**GOAL OF THE EXERCISE:** Reproduce the closing part of the entries exactly: the line with "Hoy se produce" and all lines after it, ending with the last line, and nothing else.

=== DATA FOR THE TASK ===

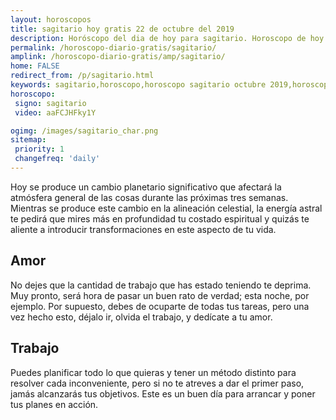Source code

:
 ```yaml
---
layout: horoscopos
title: sagitario hoy gratis 22 de octubre del 2019 
description: Horóscopo del dia de hoy para sagitario. Horoscopo de hoy 22 de octubre del 2019. Las predicciones de amor, trabajo, vida personal gratis.
permalink: /horoscopo-diario-gratis/sagitario/
amplink: /horoscopo-diario-gratis/amp/sagitario/
home: FALSE
redirect_from: /p/sagitario.html
keywords: sagitario,horoscopo,horoscopo sagitario octubre 2019,horoscopo sagitario hoy,tarot sagitario octubre 2019,horoscopo sagitario,tarot sagitario hoy,horoscopo de hoy,horoscopo diario,tarot del amor,horoscopo de hoy sagitario,horoscopo diario del tarot, Horoscopo de hoy sagitario 22 de octubre del 2019,horóscopo del día, el horoscopo de hoy
horoscopo:
 signo: sagitario
 video: aaFCJHFky1Y

ogimg: /images/sagitario_char.png
sitemap:
 priority: 1
 changefreq: 'daily'
---
```



Hoy se produce un cambio planetario significativo que afectará la atmósfera general de las cosas durante las próximas tres semanas. Mientras se produce este cambio en la alineación celestial, la energía astral te pedirá que mires más en profundidad tu costado espiritual y quizás te aliente a introducir transformaciones en este aspecto de tu vida.

## Amor

No dejes que la cantidad de trabajo que has estado teniendo te deprima. Muy pronto, será hora de pasar un buen rato de verdad; esta noche, por ejemplo. Por supuesto, debes de ocuparte de todas tus tareas, pero una vez hecho esto, déjalo ir, olvida el trabajo, y dedícate a tu amor.

## Trabajo

Puedes planificar todo lo que quieras y tener un método distinto para resolver cada inconveniente, pero si no te atreves a dar el primer paso, jamás alcanzarás tus objetivos. Este es un buen día para arrancar y poner tus planes en acción.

===

**TASK SOLUTION:**
Hoy se produce un cambio planetario significativo que afectará la atmósfera general de las cosas durante las próximas tres semanas. Mientras se produce este cambio en la alineación celestial, la energía astral te pedirá que mires más en profundidad tu costado espiritual y quizás te aliente a introducir transformaciones en este aspecto de tu vida.

## Amor

No dejes que la cantidad de trabajo que has estado teniendo te deprima. Muy pronto, será hora de pasar un buen rato de verdad; esta noche, por ejemplo. Por supuesto, debes de ocuparte de todas tus tareas, pero una vez hecho esto, déjalo ir, olvida el trabajo, y dedícate a tu amor.

## Trabajo

Puedes planificar todo lo que quieras y tener un método distinto para resolver cada inconveniente, pero si no te atreves a dar el primer paso, jamás alcanzarás tus objetivos. Este es un buen día para arrancar y poner tus planes en acción.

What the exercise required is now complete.